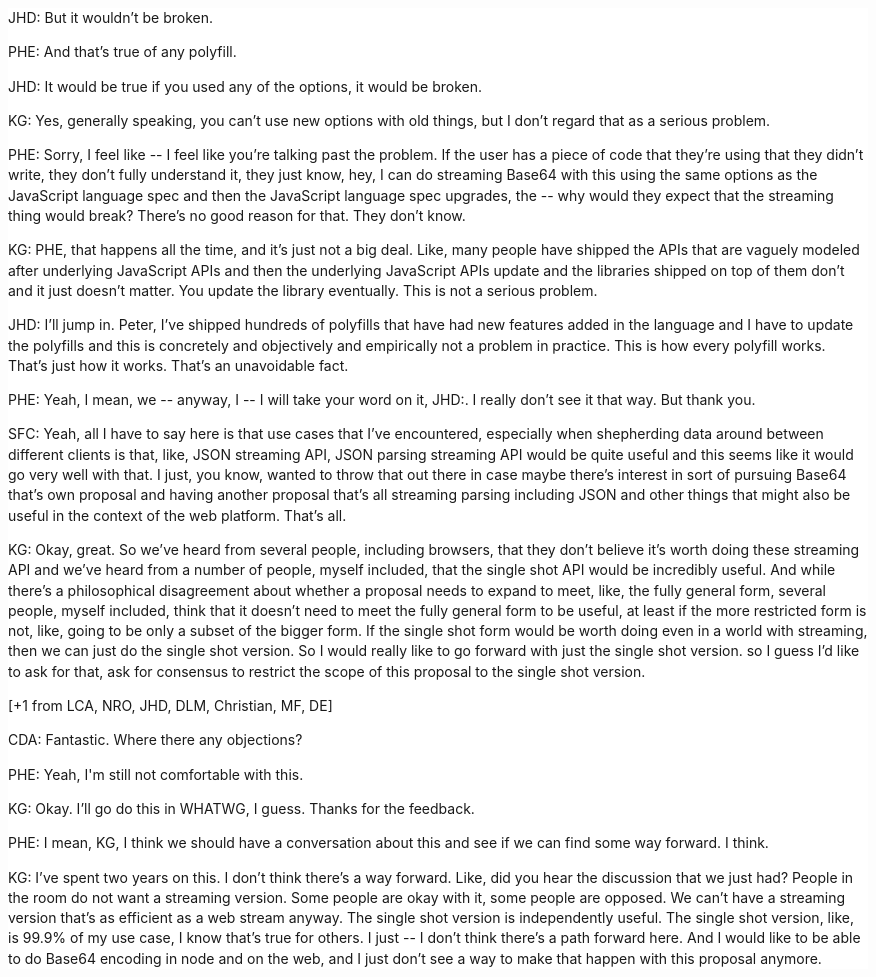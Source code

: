 JHD: But it wouldn’t be broken.

PHE: And that’s true of any polyfill.

JHD: It would be true if you used any of the options, it would be broken.

KG: Yes, generally speaking, you can’t use new options with old things, but I don’t regard that as a serious problem.

PHE: Sorry, I feel like -- I feel like you’re talking past the problem. If the user has a piece of code that they’re using that they didn’t write, they don’t fully understand it, they just know, hey, I can do streaming Base64 with this using the same options as the JavaScript language spec and then the JavaScript language spec upgrades, the -- why would they expect that the streaming thing would break? There’s no good reason for that. They don’t know.

KG: PHE, that happens all the time, and it’s just not a big deal. Like, many people have shipped the APIs that are vaguely modeled after underlying JavaScript APIs and then the underlying JavaScript APIs update and the libraries shipped on top of them don’t and it just doesn’t matter. You update the library eventually. This is not a serious problem.

JHD: I’ll jump in. Peter, I’ve shipped hundreds of polyfills that have had new features added in the language and I have to update the polyfills and this is concretely and objectively and empirically not a problem in practice. This is how every polyfill works. That’s just how it works. That’s an unavoidable fact.

PHE: Yeah, I mean, we -- anyway, I -- I will take your word on it, JHD:. I really don’t see it that way. But thank you.

SFC: Yeah, all I have to say here is that use cases that I’ve encountered, especially when shepherding data around between different clients is that, like, JSON streaming API, JSON parsing streaming API would be quite useful and this seems like it would go very well with that. I just, you know, wanted to throw that out there in case maybe there’s interest in sort of pursuing Base64 that’s own proposal and having another proposal that’s all streaming parsing including JSON and other things that might also be useful in the context of the web platform. That’s all.

KG: Okay, great. So we’ve heard from several people, including browsers, that they don’t believe it’s worth doing these streaming API and we’ve heard from a number of people, myself included, that the single shot API would be incredibly useful. And while there’s a philosophical disagreement about whether a proposal needs to expand to meet, like, the fully general form, several people, myself included, think that it doesn’t need to meet the fully general form to be useful, at least if the more restricted form is not, like, going to be only a subset of the bigger form. If the single shot form would be worth doing even in a world with streaming, then we can just do the single shot version. So I would really like to go forward with just the single shot version. so I guess I’d like to ask for that, ask for consensus to restrict the scope of this proposal to the single shot version.

[+1 from LCA, NRO, JHD, DLM, Christian, MF, DE]

CDA: Fantastic. Where there any objections?

PHE: Yeah, I'm still not comfortable with this.

KG: Okay. I’ll go do this in WHATWG, I guess. Thanks for the feedback.

PHE: I mean, KG, I think we should have a conversation about this and see if we can find some way forward. I think.

KG: I’ve spent two years on this. I don’t think there’s a way forward. Like, did you hear the discussion that we just had? People in the room do not want a streaming version. Some people are okay with it, some people are opposed. We can’t have a streaming version that’s as efficient as a web stream anyway. The single shot version is independently useful. The single shot version, like, is 99.9% of my use case, I know that’s true for others. I just -- I don’t think there’s a path forward here. And I would like to be able to do Base64 encoding in node and on the web, and I just don’t see a way to make that happen with this proposal anymore.
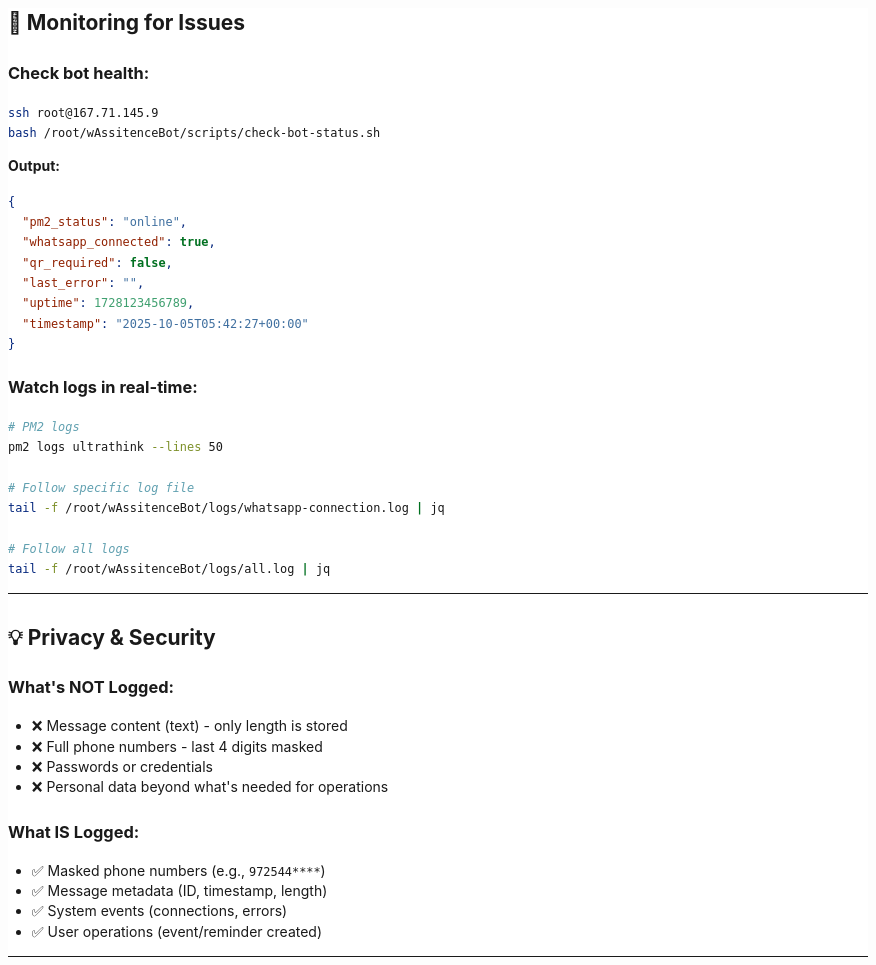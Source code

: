 
## 🚨 Monitoring for Issues

### Check bot health:
```bash
ssh root@167.71.145.9
bash /root/wAssitenceBot/scripts/check-bot-status.sh
```

**Output:**
```json
{
  "pm2_status": "online",
  "whatsapp_connected": true,
  "qr_required": false,
  "last_error": "",
  "uptime": 1728123456789,
  "timestamp": "2025-10-05T05:42:27+00:00"
}
```

### Watch logs in real-time:
```bash
# PM2 logs
pm2 logs ultrathink --lines 50

# Follow specific log file
tail -f /root/wAssitenceBot/logs/whatsapp-connection.log | jq

# Follow all logs
tail -f /root/wAssitenceBot/logs/all.log | jq
```

---

## 💡 Privacy & Security

### What's NOT Logged:
- ❌ Message content (text) - only length is stored
- ❌ Full phone numbers - last 4 digits masked
- ❌ Passwords or credentials
- ❌ Personal data beyond what's needed for operations

### What IS Logged:
- ✅ Masked phone numbers (e.g., `972544****`)
- ✅ Message metadata (ID, timestamp, length)
- ✅ System events (connections, errors)
- ✅ User operations (event/reminder created)

---
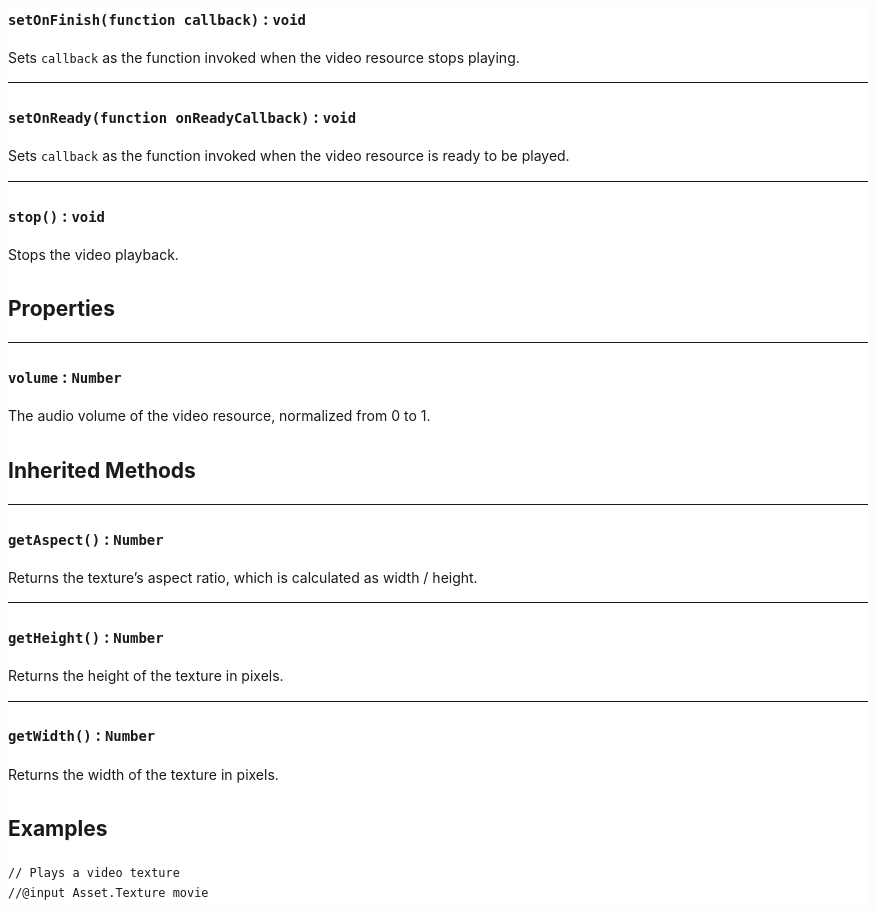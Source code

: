 ### `setOnFinish(function callback)` : `void`

Sets `callback` as the function invoked when the video resource stops
playing.

-----

### `setOnReady(function onReadyCallback)` : `void`

Sets `callback` as the function invoked when the video resource is ready
to be played.

-----

### `stop()` : `void`

Stops the video playback.

## Properties

-----

### `volume` : `Number`

The audio volume of the video resource, normalized from 0 to 1.

## Inherited Methods

-----

### `getAspect()` : `Number`

Returns the texture’s aspect ratio, which is calculated as width /
height.

-----

### `getHeight()` : `Number`

Returns the height of the texture in pixels.

-----

### `getWidth()` : `Number`

Returns the width of the texture in pixels.

## Examples

    // Plays a video texture
    //@input Asset.Texture movie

____________

** WHAT YOU HAVE TO DO **
Copy every line from the records above that contains the string "mean".

** ANSWER TO THE EXERCISE **
PHE: Yeah, I mean, we -- anyway, I -- I will take your word on it, JHD:. I really don’t see it that way. But thank you.
PHE: I mean, KG, I think we should have a conversation about this and see if we can find some way forward. I think.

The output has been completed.